◆ Task brief ◆
The expected output is each line below containing "center", copied in full.
#### Task data ####
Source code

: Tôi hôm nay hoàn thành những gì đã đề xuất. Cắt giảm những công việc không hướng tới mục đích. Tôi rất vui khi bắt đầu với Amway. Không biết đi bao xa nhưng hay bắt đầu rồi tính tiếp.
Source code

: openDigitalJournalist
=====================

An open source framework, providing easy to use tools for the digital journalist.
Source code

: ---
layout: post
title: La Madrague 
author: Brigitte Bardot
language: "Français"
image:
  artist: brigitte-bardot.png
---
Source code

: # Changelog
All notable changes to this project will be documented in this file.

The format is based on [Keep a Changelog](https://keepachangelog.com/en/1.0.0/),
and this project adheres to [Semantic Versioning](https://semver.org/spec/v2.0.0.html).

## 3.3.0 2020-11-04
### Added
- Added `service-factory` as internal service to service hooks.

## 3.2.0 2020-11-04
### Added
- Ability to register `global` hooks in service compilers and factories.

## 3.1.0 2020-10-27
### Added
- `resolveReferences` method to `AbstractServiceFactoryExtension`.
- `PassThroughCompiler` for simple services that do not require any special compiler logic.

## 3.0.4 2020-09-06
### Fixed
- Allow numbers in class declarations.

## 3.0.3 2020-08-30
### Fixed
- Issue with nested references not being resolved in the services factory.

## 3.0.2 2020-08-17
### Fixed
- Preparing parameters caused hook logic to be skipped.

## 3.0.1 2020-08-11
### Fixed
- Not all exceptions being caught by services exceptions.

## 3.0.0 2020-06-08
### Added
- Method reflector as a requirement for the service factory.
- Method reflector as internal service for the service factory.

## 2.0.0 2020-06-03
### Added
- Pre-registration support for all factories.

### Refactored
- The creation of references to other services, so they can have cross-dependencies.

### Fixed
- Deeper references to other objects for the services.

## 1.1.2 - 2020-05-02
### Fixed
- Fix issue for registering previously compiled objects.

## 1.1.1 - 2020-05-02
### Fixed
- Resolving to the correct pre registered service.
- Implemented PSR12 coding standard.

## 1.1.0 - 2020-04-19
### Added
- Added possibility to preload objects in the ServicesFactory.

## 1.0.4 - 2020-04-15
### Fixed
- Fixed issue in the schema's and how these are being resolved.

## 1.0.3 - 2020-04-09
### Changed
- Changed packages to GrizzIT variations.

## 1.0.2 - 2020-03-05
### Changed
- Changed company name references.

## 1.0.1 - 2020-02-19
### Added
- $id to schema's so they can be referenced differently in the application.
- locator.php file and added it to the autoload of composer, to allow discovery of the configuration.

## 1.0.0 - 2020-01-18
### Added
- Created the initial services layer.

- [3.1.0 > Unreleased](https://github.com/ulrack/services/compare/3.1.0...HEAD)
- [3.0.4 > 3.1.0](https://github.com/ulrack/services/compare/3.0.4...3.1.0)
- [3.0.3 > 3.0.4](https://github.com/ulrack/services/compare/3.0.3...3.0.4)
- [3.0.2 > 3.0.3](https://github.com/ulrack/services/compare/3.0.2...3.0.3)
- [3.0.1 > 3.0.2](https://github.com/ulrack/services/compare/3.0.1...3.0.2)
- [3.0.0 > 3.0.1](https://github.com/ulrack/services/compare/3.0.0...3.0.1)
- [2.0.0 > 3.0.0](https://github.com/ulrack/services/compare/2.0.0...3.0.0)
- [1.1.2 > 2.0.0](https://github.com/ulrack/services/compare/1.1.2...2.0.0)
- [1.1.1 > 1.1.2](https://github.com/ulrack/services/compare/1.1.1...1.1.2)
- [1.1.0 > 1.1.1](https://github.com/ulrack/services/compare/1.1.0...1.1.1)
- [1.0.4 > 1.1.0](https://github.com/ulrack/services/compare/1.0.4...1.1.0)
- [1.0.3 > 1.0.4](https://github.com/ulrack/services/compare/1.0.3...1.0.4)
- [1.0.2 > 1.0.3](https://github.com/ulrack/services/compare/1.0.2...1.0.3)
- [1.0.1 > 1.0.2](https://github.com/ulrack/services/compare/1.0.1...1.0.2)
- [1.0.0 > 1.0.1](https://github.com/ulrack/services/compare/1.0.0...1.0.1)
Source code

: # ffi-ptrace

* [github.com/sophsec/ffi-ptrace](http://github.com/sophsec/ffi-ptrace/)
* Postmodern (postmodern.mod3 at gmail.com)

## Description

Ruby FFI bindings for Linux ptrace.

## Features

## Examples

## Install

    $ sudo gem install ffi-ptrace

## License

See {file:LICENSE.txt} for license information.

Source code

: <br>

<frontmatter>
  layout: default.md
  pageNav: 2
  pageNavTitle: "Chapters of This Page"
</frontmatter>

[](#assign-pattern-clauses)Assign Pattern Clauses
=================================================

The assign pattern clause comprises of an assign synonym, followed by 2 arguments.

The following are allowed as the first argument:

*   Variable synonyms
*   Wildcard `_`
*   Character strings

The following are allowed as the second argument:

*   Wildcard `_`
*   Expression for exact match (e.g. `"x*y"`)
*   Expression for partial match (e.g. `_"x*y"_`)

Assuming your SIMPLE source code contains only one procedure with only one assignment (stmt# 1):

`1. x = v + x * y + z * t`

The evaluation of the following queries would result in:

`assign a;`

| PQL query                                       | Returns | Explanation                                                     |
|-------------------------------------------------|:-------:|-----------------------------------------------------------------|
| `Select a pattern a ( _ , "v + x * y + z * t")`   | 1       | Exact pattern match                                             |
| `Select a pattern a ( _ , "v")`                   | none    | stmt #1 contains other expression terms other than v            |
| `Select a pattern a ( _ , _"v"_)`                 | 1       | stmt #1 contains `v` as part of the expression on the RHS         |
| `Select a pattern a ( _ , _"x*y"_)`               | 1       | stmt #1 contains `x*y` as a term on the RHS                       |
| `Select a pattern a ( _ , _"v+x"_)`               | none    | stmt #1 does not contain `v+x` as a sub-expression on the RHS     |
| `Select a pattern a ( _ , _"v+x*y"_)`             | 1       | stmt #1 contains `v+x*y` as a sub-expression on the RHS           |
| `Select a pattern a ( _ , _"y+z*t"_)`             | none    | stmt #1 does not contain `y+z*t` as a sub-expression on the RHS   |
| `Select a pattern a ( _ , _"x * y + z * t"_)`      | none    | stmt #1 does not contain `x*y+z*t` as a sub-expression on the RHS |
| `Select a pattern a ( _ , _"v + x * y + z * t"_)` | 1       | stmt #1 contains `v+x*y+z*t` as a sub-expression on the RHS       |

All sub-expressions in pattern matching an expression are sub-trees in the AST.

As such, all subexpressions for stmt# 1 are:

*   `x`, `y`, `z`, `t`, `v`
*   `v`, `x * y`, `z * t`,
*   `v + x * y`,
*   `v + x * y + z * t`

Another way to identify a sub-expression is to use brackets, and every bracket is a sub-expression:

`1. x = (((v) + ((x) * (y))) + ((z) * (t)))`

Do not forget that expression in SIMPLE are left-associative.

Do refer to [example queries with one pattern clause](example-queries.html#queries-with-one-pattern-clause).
####
#### Task data ####
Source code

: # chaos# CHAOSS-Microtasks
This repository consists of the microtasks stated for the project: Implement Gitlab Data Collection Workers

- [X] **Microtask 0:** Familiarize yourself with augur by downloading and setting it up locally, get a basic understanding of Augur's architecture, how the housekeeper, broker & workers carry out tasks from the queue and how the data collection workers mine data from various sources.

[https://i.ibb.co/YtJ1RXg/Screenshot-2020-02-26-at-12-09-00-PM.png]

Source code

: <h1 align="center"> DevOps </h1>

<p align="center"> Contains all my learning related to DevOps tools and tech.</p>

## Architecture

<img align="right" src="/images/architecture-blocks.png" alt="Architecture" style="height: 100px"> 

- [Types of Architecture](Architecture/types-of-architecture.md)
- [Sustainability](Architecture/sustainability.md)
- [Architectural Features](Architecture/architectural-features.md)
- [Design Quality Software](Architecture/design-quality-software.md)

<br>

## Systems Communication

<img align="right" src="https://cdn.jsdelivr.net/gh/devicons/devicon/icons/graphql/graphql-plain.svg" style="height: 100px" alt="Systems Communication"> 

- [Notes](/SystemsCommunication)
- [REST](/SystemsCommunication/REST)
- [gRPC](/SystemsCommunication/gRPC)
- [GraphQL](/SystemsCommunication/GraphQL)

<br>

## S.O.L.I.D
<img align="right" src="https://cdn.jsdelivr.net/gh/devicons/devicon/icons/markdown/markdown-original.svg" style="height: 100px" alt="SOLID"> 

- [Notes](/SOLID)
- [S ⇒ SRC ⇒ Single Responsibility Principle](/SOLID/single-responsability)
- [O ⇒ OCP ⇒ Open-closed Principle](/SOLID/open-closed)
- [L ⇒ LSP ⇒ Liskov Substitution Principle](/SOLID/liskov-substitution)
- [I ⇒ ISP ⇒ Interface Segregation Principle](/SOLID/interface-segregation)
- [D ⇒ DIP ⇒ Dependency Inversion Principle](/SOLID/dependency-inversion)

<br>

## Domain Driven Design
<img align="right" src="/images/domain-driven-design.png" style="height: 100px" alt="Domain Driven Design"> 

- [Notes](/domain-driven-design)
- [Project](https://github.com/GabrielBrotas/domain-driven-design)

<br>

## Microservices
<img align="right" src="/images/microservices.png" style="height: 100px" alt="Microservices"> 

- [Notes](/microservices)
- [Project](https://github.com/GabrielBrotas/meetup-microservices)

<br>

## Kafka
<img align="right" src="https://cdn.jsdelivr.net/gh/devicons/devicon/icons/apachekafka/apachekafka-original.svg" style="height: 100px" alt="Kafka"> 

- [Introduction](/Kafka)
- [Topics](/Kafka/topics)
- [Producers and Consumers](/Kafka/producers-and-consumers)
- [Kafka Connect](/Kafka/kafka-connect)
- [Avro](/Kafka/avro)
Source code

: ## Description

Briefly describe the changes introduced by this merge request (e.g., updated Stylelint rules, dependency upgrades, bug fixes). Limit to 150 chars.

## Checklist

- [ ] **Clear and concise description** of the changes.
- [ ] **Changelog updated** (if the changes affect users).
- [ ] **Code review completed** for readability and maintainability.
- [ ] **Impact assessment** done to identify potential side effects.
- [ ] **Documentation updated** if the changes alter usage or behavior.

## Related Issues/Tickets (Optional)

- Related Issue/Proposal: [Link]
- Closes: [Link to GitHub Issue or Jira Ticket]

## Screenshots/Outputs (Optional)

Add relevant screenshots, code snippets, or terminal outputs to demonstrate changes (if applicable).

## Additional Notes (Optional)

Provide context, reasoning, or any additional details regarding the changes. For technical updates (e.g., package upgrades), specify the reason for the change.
####
◆ Answer to the exercise ◆
: <h1 align="center"> DevOps </h1>
<p align="center"> Contains all my learning related to DevOps tools and tech.</p>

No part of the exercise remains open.